Eupraxie s’empressa de distribuer le reste de la fortune que lui avait léguée sa mère, aux pauvres, aux monastères et aux églises d’Égypte, afin de poursuivre sans soucis sa vie ascétique. L’empereur ayant été informé de la mort de sa mère, et comme le fiancé de la riche héritière voulait hâter les noces, on la convoqua à Constantinople pour la célébration du mariage. Mais la sainte, alors âgée de douze ans, fit répondre au souverain qu’elle était désormais fiancée au Christ, et qu’elle ne pouvait abandonner son Époux céleste et immortel pour se livrer à un homme sujet à la mort. Elle conclut sa missive en priant l’empereur de distribuer aux pauvres les biens de ses parents, qui se trouvaient dans la capitale. Dès lors elle put se consacrer de toute son énergie au jeûne, à la veille et à la prière, contemplant en esprit son Époux bien-aimé, et se tendant vers Lui de toutes ses forces. Elle se nourrissait de pain et d’eau, tous les quatre jours, mais ne s’en trouvait pas moins disposée à remplir toutes les tâches pour le service des sœurs. Se trouvant assaillie par des pensées impures, elle accrut son jeûne et son travail, garnit sa couche de cendre et de pierres tranchantes ; et comme les tentations ne cessaient pas, elle passa quarante-cinq jours et quarante-cinq nuits debout et à jeun, en plein air, les mains tendues vers Dieu, en le suppliant de venir à son aide.

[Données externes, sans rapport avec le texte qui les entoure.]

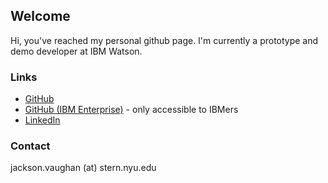 <link rel="icon" type="image/png" href="/mfh.png">

## Welcome

Hi, you've reached my personal github page. I'm currently a prototype and demo developer at IBM Watson.

### Links

- [GitHub](https://github.com/jackrvaughan)
- [GitHub (IBM Enterprise)](https://github.ibm.com/jacksonvaughan) - only accessible to IBMers
- [LinkedIn](https://www.linkedin.com/in/jacksonvaughan/)

### Contact

jackson.vaughan (at) stern.nyu.edu
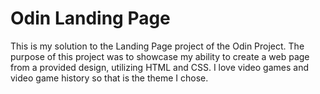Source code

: # Odin Landing Page

This is my solution to the Landing Page project of the Odin Project. The purpose of this project was to showcase my ability to create a web page from a provided design, utilizing HTML and CSS. I love video games and video game history so that is the theme I chose.
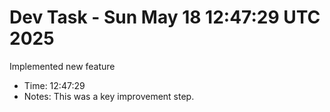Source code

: # Dev Task - Sun May 18 12:47:29 UTC 2025
Implemented new feature
- Time: 12:47:29
- Notes: This was a key improvement step.
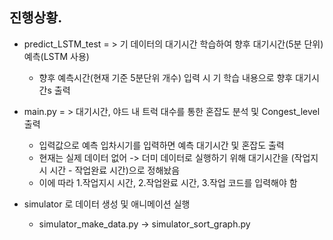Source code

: ## 진행상황.
- predict_LSTM_test = > 기 데이터의 대기시간 학습하여 향후 대기시간(5분 단위) 예측(LSTM 사용)
    + 향후 예측시간(현재 기준 5분단위 개수) 입력 시 기 학습 내용으로 향후 대기시간s 출력

- main.py = > 대기시간, 야드 내 트럭 대수를 통한 혼잡도 분석 및 Congest_level 출력
    + 입력값으로 예측 입차시기를 입력하면 예측 대기시간 및 혼잡도 출력
    + 현재는 실제 데이터 없어 -> 더미 데이터로 실행하기 위해 대기시간을 (작업지시 시간 - 작업완료 시간)으로 정해놨음
    + 이에 따라 1.작업지시 시간, 2.작업완료 시간, 3.작업 코드를 입력해야 함

- simulator 로 데이터 생성 및 애니메이션 실행
    + simulator_make_data.py -> simulator_sort_graph.py
    
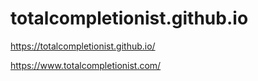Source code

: # totalcompletionist.github.io

https://totalcompletionist.github.io/

https://www.totalcompletionist.com/
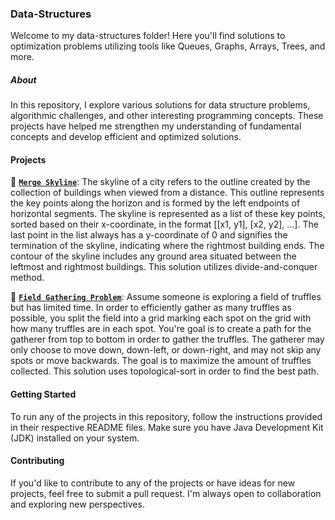 ### Data-Structures

Welcome to my data-structures folder! Here you'll find solutions to optimization problems utilizing tools like Queues, Graphs, Arrays, Trees, and more.

##### About

In this repository, I explore various solutions for data structure problems, algorithmic challenges, and other interesting programming concepts. These projects have helped me strengthen my understanding of fundamental concepts and develop efficient and optimized solutions.

#### Projects

🌆 [**`Merge Skyline`**](www.github.com/snowjacob/data-structures/merge-skyline/): The skyline of a city refers to the outline created by the collection of buildings when viewed from a distance. This outline represents the key points along the horizon and is formed by the left endpoints of horizontal segments. The skyline is represented as a list of these key points, sorted based on their x-coordinate, in the format [[x1, y1], [x2, y2], ...]. The last point in the list always has a y-coordinate of 0 and signifies the termination of the skyline, indicating where the rightmost building ends. The contour of the skyline includes any ground area situated between the leftmost and rightmost buildings. This solution utilizes divide-and-conquer method.

🍄 [**`Field Gathering Problem`**](www.github.com/snowjacob/data-structures/field-gathering-problem/): Assume someone is exploring a field of truffles but has limited time. In order to efficiently gather as many truffles as possible, you split the field into a grid marking each spot on the grid with how many truffles are in each spot. You're goal is to create a path for the gatherer from top to bottom in order to gather the truffles. The gatherer may only choose to move down, down-left, or down-right, and may not skip any spots or move backwards. The goal is to maximize the amount of truffles collected. This solution uses topological-sort in order to find the best path.

#### Getting Started
To run any of the projects in this repository, follow the instructions provided in their respective README files. Make sure you have Java Development Kit (JDK) installed on your system.

#### Contributing
If you'd like to contribute to any of the projects or have ideas for new projects, feel free to submit a pull request. I'm always open to collaboration and exploring new perspectives.
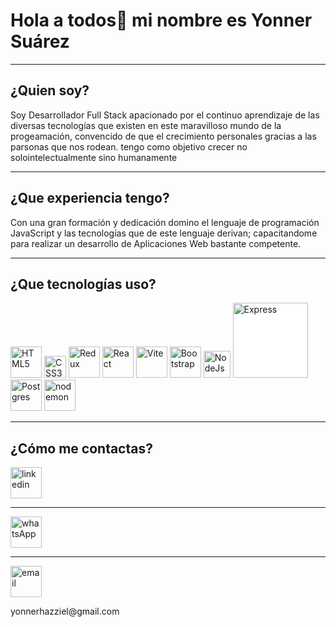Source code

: # Hola a todos👋 mi nombre es Yonner Suárez

<hr>

## **¿Quien soy?**

Soy Desarrollador Full Stack apacionado por el continuo aprendizaje de las diversas tecnologías que existen en este maravilloso mundo de la progeamación, convencido de que el crecimiento personales gracias a las parsonas que nos rodean. tengo como objetivo crecer no solointelectualmente sino humanamente

<hr>

## **¿Que experiencia tengo?**

Con una gran formación y dedicación domino el lenguaje de programación JavaScript y las tecnologías que de este lenguaje derivan; capacitandome para realizar un desarrollo de Aplicaciones Web bastante competente.

<hr>

## **¿Que tecnologías uso?**

<picture style='background-color: transparent;'>
<img alt="HTML5" src="https://upload.wikimedia.org/wikipedia/commons/thumb/6/61/HTML5_logo_and_wordmark.svg/2048px-HTML5_logo_and_wordmark.svg.png" style='width:50px'>
<img alt="CSS3" src="https://upload.wikimedia.org/wikipedia/commons/thumb/d/d5/CSS3_logo_and_wordmark.svg/1200px-CSS3_logo_and_wordmark.svg.png" style='width:35px'>
<img alt="Redux" src="https://cdn.worldvectorlogo.com/logos/redux.svg" style='width:50px'>
<img alt="React" src="https://upload.wikimedia.org/wikipedia/commons/thumb/a/a7/React-icon.svg/2300px-React-icon.svg.png" style='width:50px'>
<img alt="Vite" src="https://upload.wikimedia.org/wikipedia/commons/thumb/f/f1/Vitejs-logo.svg/1039px-Vitejs-logo.svg.png" style='width:50px'>
<img alt="Bootstrap" src="https://upload.wikimedia.org/wikipedia/commons/thumb/b/b2/Bootstrap_logo.svg/2560px-Bootstrap_logo.svg.png" style='width:50px'>
<img alt="NodeJs" src="https://seeklogo.com/images/N/nodejs-logo-FBE122E377-seeklogo.com.png" style='width:43px'>
<img alt="Express" src="https://upload.wikimedia.org/wikipedia/commons/6/64/Expressjs.png" style='width:120px; background-color: white'>
<img alt="Postgres" src="https://upload.wikimedia.org/wikipedia/commons/thumb/2/29/Postgresql_elephant.svg/1985px-Postgresql_elephant.svg.png" style='width:50px'>
<img alt="nodemon" src="https://seeklogo.com/images/N/nodemon-logo-9F66F45AB1-seeklogo.com.png?v=637945119890000000" style='width:50px'>
</picture>

<hr>

## **¿Cómo me contactas?**

<picture style='width:50px'>
<a href='https://www.linkedin.com/in/yonner-suarez-247a29254/' style='width:50px'>
<img alt="linkedin" src="https://upload.wikimedia.org/wikipedia/commons/thumb/8/81/LinkedIn_icon.svg/2048px-LinkedIn_icon.svg.png" style='width:50px'>
</a>
</picture>

<hr>

<picture style='width:50px'>
<a href='https://api.whatsapp.com/send?phone=573186750868&text=Hi_Yonner' style='width:50px'>
<img alt="whatsApp" src="https://upload.wikimedia.org/wikipedia/commons/thumb/1/19/WhatsApp_logo-color-vertical.svg/2048px-WhatsApp_logo-color-vertical.svg.png" style='width:50px'>
</a>
</picture>

<hr>

<picture style='width:50px'>
<img alt="email" src="https://upload.wikimedia.org/wikipedia/commons/thumb/4/4e/Mail_%28iOS%29.svg/2048px-Mail_%28iOS%29.svg.png" style='width:50px'>
<p style='display:block'>yonnerhazziel@gmail.com</p>
</picture>
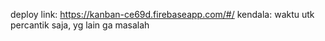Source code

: deploy link: https://kanban-ce69d.firebaseapp.com/#/
kendala: waktu utk percantik saja, yg lain ga masalah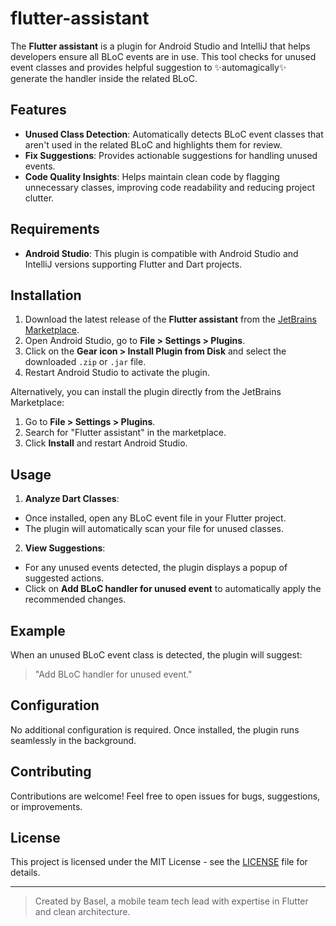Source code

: # flutter-assistant

The **Flutter assistant** is a plugin for Android Studio and IntelliJ that helps developers ensure all BLoC events are in use. This tool checks for unused event classes and provides helpful suggestion to ✨automagically✨ generate the handler inside the related BLoC.

## Features

- **Unused Class Detection**: Automatically detects BLoC event classes that aren't used in the related BLoC and highlights them for review.
- **Fix Suggestions**: Provides actionable suggestions for handling unused events.
- **Code Quality Insights**: Helps maintain clean code by flagging unnecessary classes, improving code readability and reducing project clutter.

## Requirements

- **Android Studio**: This plugin is compatible with Android Studio and IntelliJ versions supporting Flutter and Dart projects.

## Installation

1. Download the latest release of the **Flutter assistant** from the [JetBrains Marketplace](https://plugins.jetbrains.com/).
2. Open Android Studio, go to **File > Settings > Plugins**.
3. Click on the **Gear icon > Install Plugin from Disk** and select the downloaded `.zip` or `.jar` file.
4. Restart Android Studio to activate the plugin.

Alternatively, you can install the plugin directly from the JetBrains Marketplace:

1. Go to **File > Settings > Plugins**.
2. Search for "Flutter assistant" in the marketplace.
3. Click **Install** and restart Android Studio.

## Usage

1. **Analyze Dart Classes**:
  - Once installed, open any BLoC event file in your Flutter project.
  - The plugin will automatically scan your file for unused classes.

2. **View Suggestions**:
  - For any unused events detected, the plugin displays a popup of suggested actions.
  - Click on **Add BLoC handler for unused event** to automatically apply the recommended changes.

## Example

When an unused BLoC event class is detected, the plugin will suggest:

> "Add BLoC handler for unused event."

## Configuration

No additional configuration is required. Once installed, the plugin runs seamlessly in the background.

## Contributing

Contributions are welcome! Feel free to open issues for bugs, suggestions, or improvements.

## License

This project is licensed under the MIT License - see the [LICENSE](LICENSE) file for details.

---

> Created by Basel, a mobile team tech lead with expertise in Flutter and clean architecture.
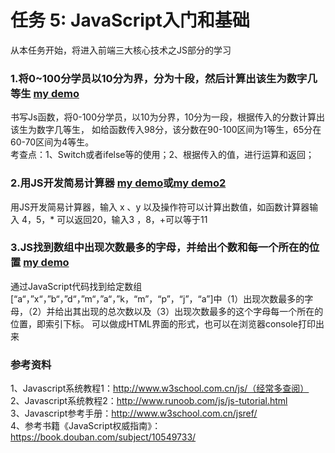 # 任务 5: JavaScript入门和基础
从本任务开始，将进入前端三大核心技术之JS部分的学习 <br/>
### 1.将0~100分学员以10分为界，分为十段，然后计算出该生为数字几等生 [my demo](https://kangbiying.github.io/jikestudy/test5/test51/)
书写Js函数，将0-100分学员，以10为分界，10分为一段，根据传入的分数计算出该生为数字几等生，
如给函数传入98分，该分数在90-100区间为1等生，65分在60-70区间为4等生。<br/>
考查点：1、Switch或者ifelse等的使用；2、根据传入的值，进行运算和返回；<br/>

### 2.用JS开发简易计算器 [my demo](https://kangbiying.github.io/jikestudy/test5/jisuanqi/calculator.html)或[my demo2](https://kangbiying.github.io/jikestudy/test5/test52/)
用JS开发简易计算器，输入 x 、y 以及操作符可以计算出数值，如函数计算器输入 4，5，* 可以返回20，输入3 ，8，+可以等于11<br/>

### 3.JS找到数组中出现次数最多的字母，并给出个数和每一个所在的位置 [my demo](https://kangbiying.github.io/jikestudy/test5/test53/index.html)
通过JavaScript代码找到给定数组[“a“，”x“，”b“，”d“，”m“，”a“，”k，“m”，“p”，“j”，“a”]中（1）出现次数最多的字母，（2）并给出其出现的总次数以及（3）出现次数最多的这个字母每一个所在的位置，即索引下标。
可以做成HTML界面的形式，也可以在浏览器console打印出来<br/>

### 参考资料
1、Javascript系统教程1：http://www.w3school.com.cn/js/（经常多查阅）<br/>
2、Javascript系统教程2：http://www.runoob.com/js/js-tutorial.html<br/>
3、Javascript参考手册：http://www.w3school.com.cn/jsref/<br/>
4、参考书籍《JavaScript权威指南》：https://book.douban.com/subject/10549733/<br/>
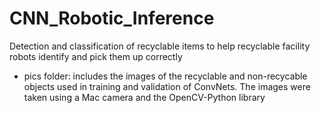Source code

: # CNN_Robotic_Inference
Detection and classification of recyclable items to help recyclable facility robots identify and pick them up correctly

 - pics folder: includes the images of the recyclable and non-recycable objects used in training and validation of ConvNets. The images were taken using a Mac camera and the OpenCV-Python library
 
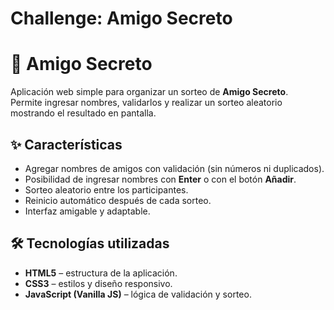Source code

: <h1>Challenge: Amigo Secreto</h1>

# 🎁 Amigo Secreto

Aplicación web simple para organizar un sorteo de **Amigo Secreto**.  
Permite ingresar nombres, validarlos y realizar un sorteo aleatorio mostrando el resultado en pantalla.

## ✨ Características
- Agregar nombres de amigos con validación (sin números ni duplicados).
- Posibilidad de ingresar nombres con **Enter** o con el botón **Añadir**.
- Sorteo aleatorio entre los participantes.
- Reinicio automático después de cada sorteo.
- Interfaz amigable y adaptable.

## 🛠️ Tecnologías utilizadas
- **HTML5** – estructura de la aplicación.
- **CSS3** – estilos y diseño responsivo.
- **JavaScript (Vanilla JS)** – lógica de validación y sorteo.

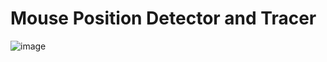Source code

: # Mouse Position Detector and Tracer
![image](https://user-images.githubusercontent.com/99108598/233820223-b0d9ee02-1133-4aeb-9017-5fa3b25c5383.png)

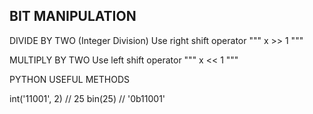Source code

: ## BIT MANIPULATION

DIVIDE BY TWO (Integer Division)
Use right shift operator
"""
x >> 1
"""

MULTIPLY BY TWO
Use left shift operator
"""
x << 1
"""

PYTHON USEFUL METHODS

int('11001', 2) // 25
bin(25) // '0b11001'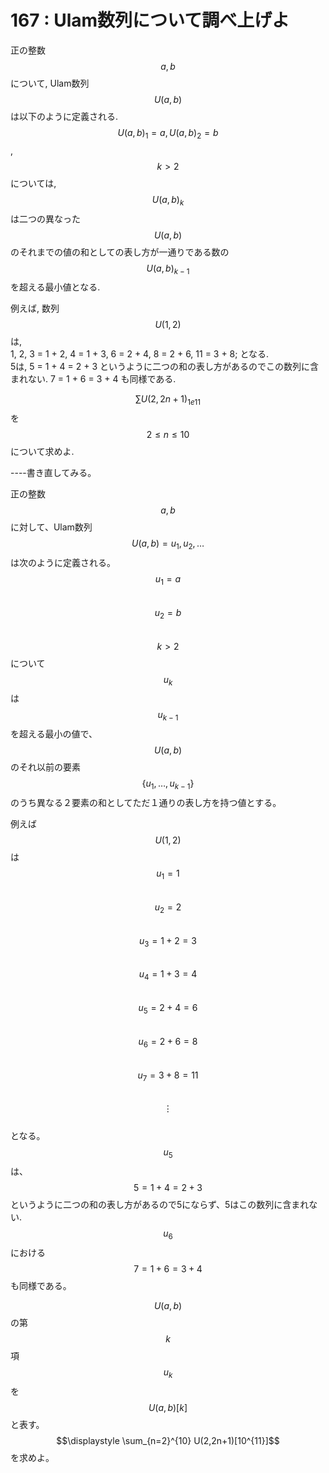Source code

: # 167 : Ulam数列について調べ上げよ

正の整数$$a,b$$について, Ulam数列$$U(a,b)$$は以下のように定義される.$$U(a,b)_1 = a , U(a,b)_2 = b$$,$$k > 2$$については, $$U(a,b)_k$$は二つの異なった$$U(a,b)$$のそれまでの値の和としての表し方が一通りである数の$$U(a,b)_{k-1}$$を超える最小値となる.

例えば, 数列$$U(1,2)$$は,  
1, 2, 3 = 1 + 2, 4 = 1 + 3, 6 = 2 + 4, 8 = 2 + 6, 11 = 3 + 8; となる.  
5は, 5 = 1 + 4 = 2 + 3 というように二つの和の表し方があるのでこの数列に含まれない. 7 = 1 + 6 = 3 + 4 も同様である.

$$\sum U(2,2n+1)_{1e11}$$を$$2 ≤ n ≤10$$について求めよ.

----書き直してみる。

正の整数$$a,b$$に対して、Ulam数列$$U(a,b) = u_1, u_2, \dots$$は次のように定義される。  
$$u_1 = a$$  
$$u_2 = b$$  
$$k>2$$について$$u_k$$は$$u_{k-1}$$を超える最小の値で、$$U(a,b)$$のそれ以前の要素$$\{u_1,\dots,u_{k-1}\}$$のうち異なる２要素の和としてただ１通りの表し方を持つ値とする。

例えば$$U(1,2)$$は  
$$u_1 = 1$$  
$$u_2 = 2$$  
$$u_3 = 1 + 2 = 3$$  
$$u_4 = 1 + 3 = 4$$  
$$u_5 = 2 + 4 = 6$$  
$$u_6 = 2 + 6 = 8$$  
$$u_7 = 3 + 8 = 11$$  
$$\vdots$$  
となる。$$u_5$$は、$$5 = 1 + 4 = 2 + 3$$というように二つの和の表し方があるので5にならず、5はこの数列に含まれない. $$u_6$$における$$7 = 1 + 6 = 3 + 4$$も同様である。

$$U(a,b)$$の第$$k$$項$$u_k$$を$$U(a,b)[k]$$と表す。$$\displaystyle \sum_{n=2}^{10} U(2,2n+1)[10^{11}]$$を求めよ。

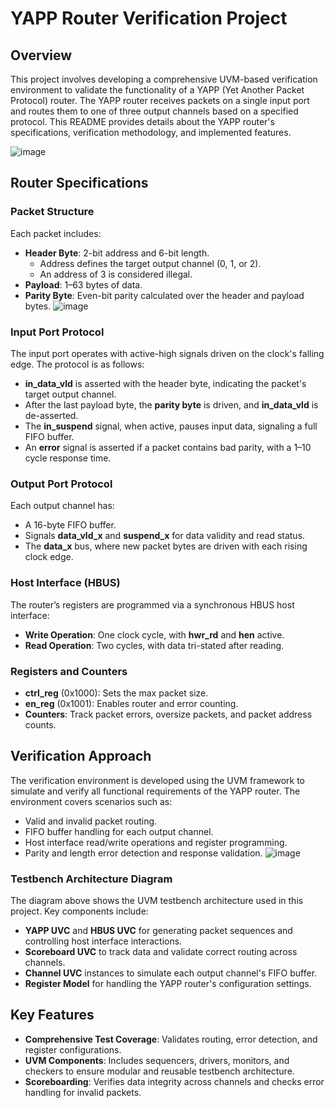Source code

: # YAPP Router Verification Project

## Overview
This project involves developing a comprehensive UVM-based verification environment to validate the functionality of a YAPP (Yet Another Packet Protocol) router. The YAPP router receives packets on a single input port and routes them to one of three output channels based on a specified protocol. This README provides details about the YAPP router's specifications, verification methodology, and implemented features.

![image](https://github.com/user-attachments/assets/68bc7c14-0101-49be-8f32-8270ef0c4879)


## Router Specifications

### Packet Structure
Each packet includes:
- **Header Byte**: 2-bit address and 6-bit length.
  - Address defines the target output channel (0, 1, or 2).
  - An address of 3 is considered illegal.
- **Payload**: 1–63 bytes of data.
- **Parity Byte**: Even-bit parity calculated over the header and payload bytes.
![image](https://github.com/user-attachments/assets/93db5d4b-9815-4dfc-bf9d-2ffb9ae8dca2)


### Input Port Protocol
The input port operates with active-high signals driven on the clock's falling edge. The protocol is as follows:
- **in_data_vld** is asserted with the header byte, indicating the packet's target output channel.
- After the last payload byte, the **parity byte** is driven, and **in_data_vld** is de-asserted.
- The **in_suspend** signal, when active, pauses input data, signaling a full FIFO buffer.
- An **error** signal is asserted if a packet contains bad parity, with a 1–10 cycle response time.

### Output Port Protocol
Each output channel has:
- A 16-byte FIFO buffer.
- Signals **data_vld_x** and **suspend_x** for data validity and read status.
- The **data_x** bus, where new packet bytes are driven with each rising clock edge.

### Host Interface (HBUS)
The router’s registers are programmed via a synchronous HBUS host interface:
- **Write Operation**: One clock cycle, with **hwr_rd** and **hen** active.
- **Read Operation**: Two cycles, with data tri-stated after reading.

### Registers and Counters
- **ctrl_reg** (0x1000): Sets the max packet size.
- **en_reg** (0x1001): Enables router and error counting.
- **Counters**: Track packet errors, oversize packets, and packet address counts.

## Verification Approach
The verification environment is developed using the UVM framework to simulate and verify all functional requirements of the YAPP router. The environment covers scenarios such as:
- Valid and invalid packet routing.
- FIFO buffer handling for each output channel.
- Host interface read/write operations and register programming.
- Parity and length error detection and response validation.
![image](https://github.com/user-attachments/assets/41edc67c-2816-4993-87a9-0aeebc43fc86)

### Testbench Architecture Diagram
The diagram above shows the UVM testbench architecture used in this project. Key components include:
- **YAPP UVC** and **HBUS UVC** for generating packet sequences and controlling host interface interactions.
- **Scoreboard UVC** to track data and validate correct routing across channels.
- **Channel UVC** instances to simulate each output channel's FIFO buffer.
- **Register Model** for handling the YAPP router's configuration settings.

## Key Features
- **Comprehensive Test Coverage**: Validates routing, error detection, and register configurations.
- **UVM Components**: Includes sequencers, drivers, monitors, and checkers to ensure modular and reusable testbench architecture.
- **Scoreboarding**: Verifies data integrity across channels and checks error handling for invalid packets.
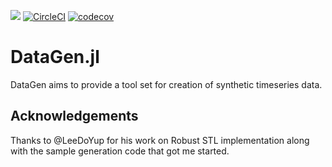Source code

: [![](https://img.shields.io/badge/docs-stable-blue.svg)](https://vly.github.io/DataGen.jl/stable) [![CircleCI](https://circleci.com/gh/vly/DataGen.jl.svg?style=shield)](https://circleci.com/gh/vly/DataGen.jl) [![codecov](https://codecov.io/gh/vly/DataGen.jl/branch/main/graph/badge.svg?token=4GRUCDJL9D)](https://codecov.io/gh/vly/DataGen.jl)

DataGen.jl
============

DataGen aims to provide a tool set for creation of synthetic timeseries data.

## Acknowledgements

Thanks to @LeeDoYup for his work on Robust STL implementation along with the sample generation code that got me started. 
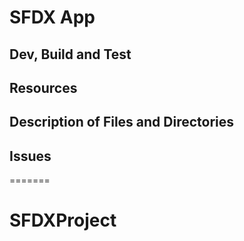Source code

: 
# SFDX  App

## Dev, Build and Test


## Resources


## Description of Files and Directories


## Issues


=======
# SFDXProject

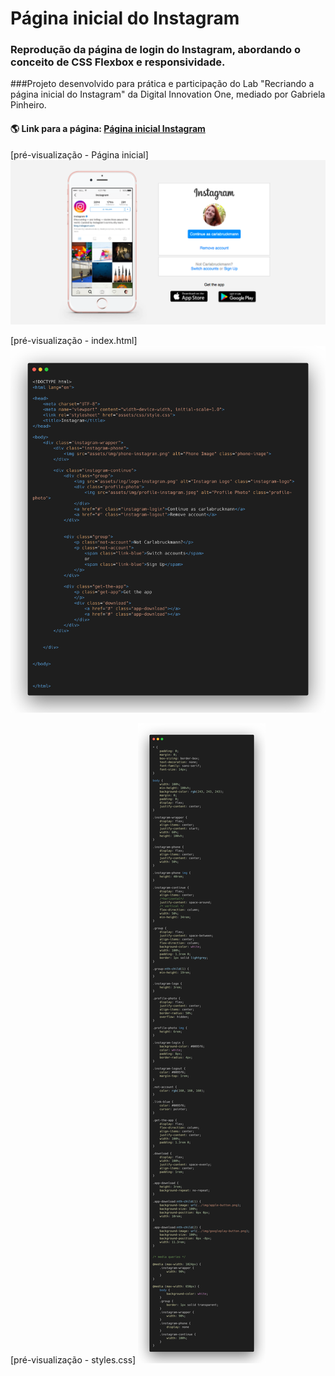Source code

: # **Página inicial do Instagram**


### Reprodução da página de login do Instagram, abordando o conceito de CSS Flexbox e responsividade. 
###Projeto desenvolvido para prática e participação do Lab "Recriando a página inicial do Instagram" da Digital Innovation One, mediado por Gabriela Pinheiro.  




#### 🌎 Link para a página: [Página inicial Instagram](https://github.com/CarlaBruckmann/welcome-screen-instagram/blob/main/Instagram/index.html)


[pré-visualização - Página inicial]
![Preview](preview.png)

[pré-visualização - index.html]
![Preview](preview-index.png)

[pré-visualização - styles.css]
![Preview](preview-styles.png)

Voyant qu’il ne pourrait la vaincre par le combat de la chair, le diable attenta à sa vie, et la fit tomber dans un puits. Mais par l’invocation du Nom du Seigneur, Eupraxie surnagea et, agrippant la corde à laquelle était accroché le seau, elle put être remontée par les sœurs. Une autre fois, il la blessa au talon en faisant glisser de ses mains une hache et la fit tomber sur un morceau de bois qui lui érafla le visage près de l’œil. Mais rien ne pouvait vaincre sa résolution de se tenir en toute circonstance en présence du Seigneur et au service de la communauté. Une des moniales, Germaine, nourrissait de l’envie à l’égard de la bienheureuse, et lui reprochait de se livrer à ces combats ascétiques au-dessus de la norme pour s’attirer l’estime des sœurs et s’assurer la succession de l’higoumène. Eupraxie, devinant le nouveau piège du Malin, se jeta aux pieds de Germaine en lui demandant pardon. Et l’envieuse ayant été punie d’excommunication, elle intercéda auprès de l’higoumène pour obtenir son pardon et sa réintégration dans l’assemblée liturgique.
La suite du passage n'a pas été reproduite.